Kobe Bryant a enfin été sacré meilleur joueur (MVP) de la saison NBA après 12 saisons passées dans la Ligue de basket américaine.
Que l'on aime ou pas le fameux numéro 24 des Lakers, qui peut sérieusement remettre en cause le couronnement attendu annoncé cette semaine ?
Chris Paul, le jeune prodige des Hornets, deuxième du vote, le All Star Kevin Garnett (Boston) déjà lauréat en 2004, ou encore LeBron James formaient certes également un remarquable trio de prétendants.
Mais aucun ne collait parfaitement à l'exacte définition du statut de MVP.
Ces trois lettres signifient "Most Valuable Player", c'est-à-dire "joueur le plus important". Or, qui au sein d'une franchise NBA, tient un rôle aussi essentiel que Bryant à Los Angeles ? Personne.

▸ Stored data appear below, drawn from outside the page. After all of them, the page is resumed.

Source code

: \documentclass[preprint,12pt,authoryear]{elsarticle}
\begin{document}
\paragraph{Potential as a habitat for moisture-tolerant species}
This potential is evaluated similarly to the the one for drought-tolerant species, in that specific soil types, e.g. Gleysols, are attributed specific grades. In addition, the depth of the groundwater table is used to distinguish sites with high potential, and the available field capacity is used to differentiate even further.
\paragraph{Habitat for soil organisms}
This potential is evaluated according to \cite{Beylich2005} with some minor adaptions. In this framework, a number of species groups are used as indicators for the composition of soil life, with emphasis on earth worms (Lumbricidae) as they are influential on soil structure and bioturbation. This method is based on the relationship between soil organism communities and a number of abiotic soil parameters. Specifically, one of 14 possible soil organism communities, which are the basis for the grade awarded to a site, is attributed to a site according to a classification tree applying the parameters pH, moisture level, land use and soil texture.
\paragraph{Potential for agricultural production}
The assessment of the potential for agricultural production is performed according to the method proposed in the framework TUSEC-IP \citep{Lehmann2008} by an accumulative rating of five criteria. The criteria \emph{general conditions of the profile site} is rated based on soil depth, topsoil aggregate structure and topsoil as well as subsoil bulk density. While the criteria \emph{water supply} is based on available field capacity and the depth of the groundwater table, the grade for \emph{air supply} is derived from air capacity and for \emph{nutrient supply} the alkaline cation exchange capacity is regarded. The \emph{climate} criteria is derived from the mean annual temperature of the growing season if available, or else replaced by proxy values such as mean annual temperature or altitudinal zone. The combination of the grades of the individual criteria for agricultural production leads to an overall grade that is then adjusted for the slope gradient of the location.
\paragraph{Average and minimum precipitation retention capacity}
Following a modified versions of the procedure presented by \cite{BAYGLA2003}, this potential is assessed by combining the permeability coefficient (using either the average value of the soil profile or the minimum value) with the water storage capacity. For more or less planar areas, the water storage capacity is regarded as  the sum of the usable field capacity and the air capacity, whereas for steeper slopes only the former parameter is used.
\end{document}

Ce scoreur impénitent, deux fois meilleur marqueur du championnat, a su, la trentaine approchant, se muer en joueur plus altruiste.
Ses stats cumulées en saison régulière, au rebond (6,3 par match) comme à la passe (5,4), en attestent autant que les plus de 28 points inscrits en moyenne.
Ces chiffres mis au service du collectif californien expliquent grandement la belle saison des Lakers au sein d'une redoutable Conférence Ouest.